Nashua Mobile a South Africa based mobile airtime reseller has announced that it is selling its customer base to Vodacom and MTN as the company has decided to close down after it didn't renew its reseller agreements as the company decided that the market was no longer viable for it.
Nashua Mobile said that it has not renewed its agreements on the terms on which it was appointed as a service provider to MTN andVodacom which recently expired.
Although the value of the deal wasn't disclosed, it is estimated to be in the region of USD215 million.
The company is also pursuing the sale of its Cell C customer base to a third party.

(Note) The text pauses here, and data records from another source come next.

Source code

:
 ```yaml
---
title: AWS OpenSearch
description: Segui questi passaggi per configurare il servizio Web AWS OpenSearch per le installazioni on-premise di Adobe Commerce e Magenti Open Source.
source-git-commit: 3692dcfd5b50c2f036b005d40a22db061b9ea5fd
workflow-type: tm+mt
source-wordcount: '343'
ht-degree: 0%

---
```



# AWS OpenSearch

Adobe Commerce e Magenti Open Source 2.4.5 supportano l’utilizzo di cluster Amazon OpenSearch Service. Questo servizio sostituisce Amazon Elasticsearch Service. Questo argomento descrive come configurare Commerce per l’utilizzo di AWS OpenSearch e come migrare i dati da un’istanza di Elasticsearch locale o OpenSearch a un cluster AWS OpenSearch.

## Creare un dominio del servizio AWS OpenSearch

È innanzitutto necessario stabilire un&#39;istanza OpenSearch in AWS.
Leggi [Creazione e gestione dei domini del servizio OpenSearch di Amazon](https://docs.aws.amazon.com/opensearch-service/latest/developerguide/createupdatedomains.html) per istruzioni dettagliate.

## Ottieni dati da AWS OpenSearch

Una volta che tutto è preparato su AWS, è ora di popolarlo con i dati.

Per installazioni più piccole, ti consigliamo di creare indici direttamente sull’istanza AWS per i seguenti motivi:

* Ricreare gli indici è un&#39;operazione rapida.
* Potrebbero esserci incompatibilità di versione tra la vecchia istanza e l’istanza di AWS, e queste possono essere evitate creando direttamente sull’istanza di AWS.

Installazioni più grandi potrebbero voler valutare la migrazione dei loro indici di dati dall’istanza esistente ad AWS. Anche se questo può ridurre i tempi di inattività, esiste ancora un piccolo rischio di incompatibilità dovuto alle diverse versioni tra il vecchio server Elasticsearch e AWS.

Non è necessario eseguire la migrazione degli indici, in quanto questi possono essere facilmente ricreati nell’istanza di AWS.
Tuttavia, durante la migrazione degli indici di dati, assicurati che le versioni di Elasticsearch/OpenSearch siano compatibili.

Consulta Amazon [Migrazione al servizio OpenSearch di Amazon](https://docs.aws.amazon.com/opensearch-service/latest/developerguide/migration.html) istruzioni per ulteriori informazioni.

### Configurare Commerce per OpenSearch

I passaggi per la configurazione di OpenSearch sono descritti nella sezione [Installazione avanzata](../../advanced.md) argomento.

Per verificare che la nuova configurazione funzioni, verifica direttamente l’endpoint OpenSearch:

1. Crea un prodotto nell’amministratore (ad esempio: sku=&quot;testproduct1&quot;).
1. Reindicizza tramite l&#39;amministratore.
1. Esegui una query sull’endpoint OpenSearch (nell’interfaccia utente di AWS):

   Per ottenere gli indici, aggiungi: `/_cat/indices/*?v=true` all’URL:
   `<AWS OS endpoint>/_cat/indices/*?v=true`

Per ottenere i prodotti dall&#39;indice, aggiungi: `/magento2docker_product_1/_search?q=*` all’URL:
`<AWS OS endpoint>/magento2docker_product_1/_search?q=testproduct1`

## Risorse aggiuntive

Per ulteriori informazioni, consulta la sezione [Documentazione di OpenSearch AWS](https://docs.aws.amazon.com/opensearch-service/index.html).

For the past several years Nashua Mobile has been trading in a saturated, highly competitive market. It has experienced declining Average Revenue Per User (ARPU) due to lower network tariffs and lower out of bundle spend by customers. The decline in the least cost routing (LCR) business and competitive pricing in the market have further reduced revenue. Customer financing has increased as more subscribers move to expensive smart phones requiring higher level customer funding. These factors have contributed towards declining revenue, returns and cash flow.
This resulted in a requirement for Nashua Mobile to assess the sustainability of its business model when it's Service Provider and Incentive agreements came up for renewal.
Commenting on the transaction, Mark Taylor, Reunert Executive Director and Nashua Mobile CEO says, "This was a strategic decision on our part. Our priority now is to ensure that we maintain our service levels to our customers and that they are migrated seamlessly. We are also working hard to ensure that we minimise the impact of this transaction on our employees and make them a key focus of ours over the next while."